On August 4, 2020, Cheryl Houser spoke as the final Imagination Lecture speaker of the summer. An award-winning filmmaker and founder of the production company Creative Breed,  Houser is a storyteller who strives to bring people together. Our students were able to get an in-depth look at her movie, "Generation Startup", a documentary covering the lives of six young adults who attempt to build startups in Detroit. They were also able to watch Houser's video for former presidential candidate Andrew Yang, showing how an individual would be directly impacted by his policies. Overall, Cheryl Houser left Yleana students with the message that it is important to be vulnerable and to share experiences, because stories are what bring people together.

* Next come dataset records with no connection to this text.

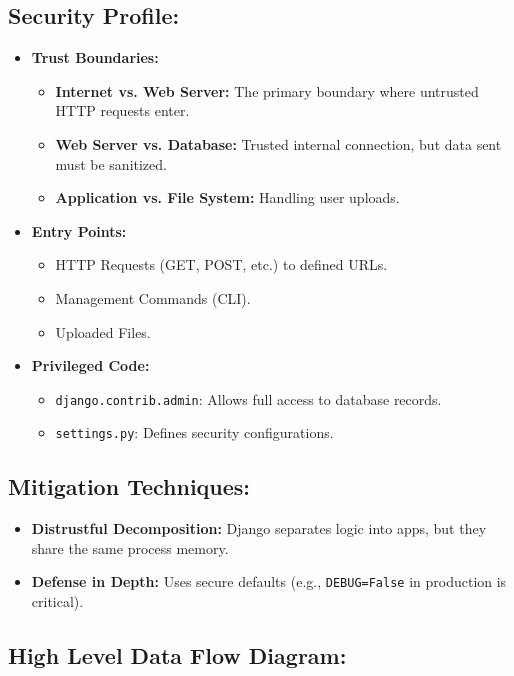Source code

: \documentclass[10pt,a4paper]{article}
\begin{document}
\subsection*{Security Profile:}
\begin{itemize}
    \item \textbf{Trust Boundaries:}
    \begin{itemize}
        \item \textbf{Internet vs. Web Server:} The primary boundary where untrusted HTTP requests enter.
        \item \textbf{Web Server vs. Database:} Trusted internal connection, but data sent must be sanitized.
        \item \textbf{Application vs. File System:} Handling user uploads.
    \end{itemize}
    \item \textbf{Entry Points:}
    \begin{itemize}
        \item HTTP Requests (GET, POST, etc.) to defined URLs.
        \item Management Commands (CLI).
        \item Uploaded Files.
    \end{itemize}
    \item \textbf{Privileged Code:}
    \begin{itemize}
        \item \texttt{django.contrib.admin}: Allows full access to database records.
        \item \texttt{settings.py}: Defines security configurations.
    \end{itemize}
\end{itemize}

\subsection*{Mitigation Techniques:}
\begin{itemize}
    \item \textbf{Distrustful Decomposition:} Django separates logic into apps, but they share the same process memory.
    \item \textbf{Defense in Depth:} Uses secure defaults (e.g., \texttt{DEBUG=False} in production is critical).
\end{itemize}

\subsection*{High Level Data Flow Diagram:}
\end{document}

Yleana staff member Allison Pyo reflected on the lecture. She said, “ I learned not only about filmmaking but also the impact film and stories can have on people - how it can bring hope to and inspire people. My greatest takeaway was that storytelling can bring people together and help people realize similarities they have with people who may seem completely different from them. In an increasingly polarized society, the work she is doing actually has incredible value.”


The Yleana Leadership Foundation sees the US’s racial wealth gap (economic/wealth accumulation) as a consequence of the opportunity gap (education). Our mission is to decrease the opportunity gap in order to decrease the racial wealth gap - by making sure students have access to the best resources possible as they enter college, we will change their economic position and ability to accumulate wealth as adults

Our population is 95% BIPOC, primarily Black and Latinx, with an average family income of $32,829. We partner with high schools and CBOs in Baltimore, Boston/North Shore MA, NYC, and Philadelphia. We are emphatically a non-creaming organization, meaning our actions are directed at slow, incremental change in the thick middle of the curve.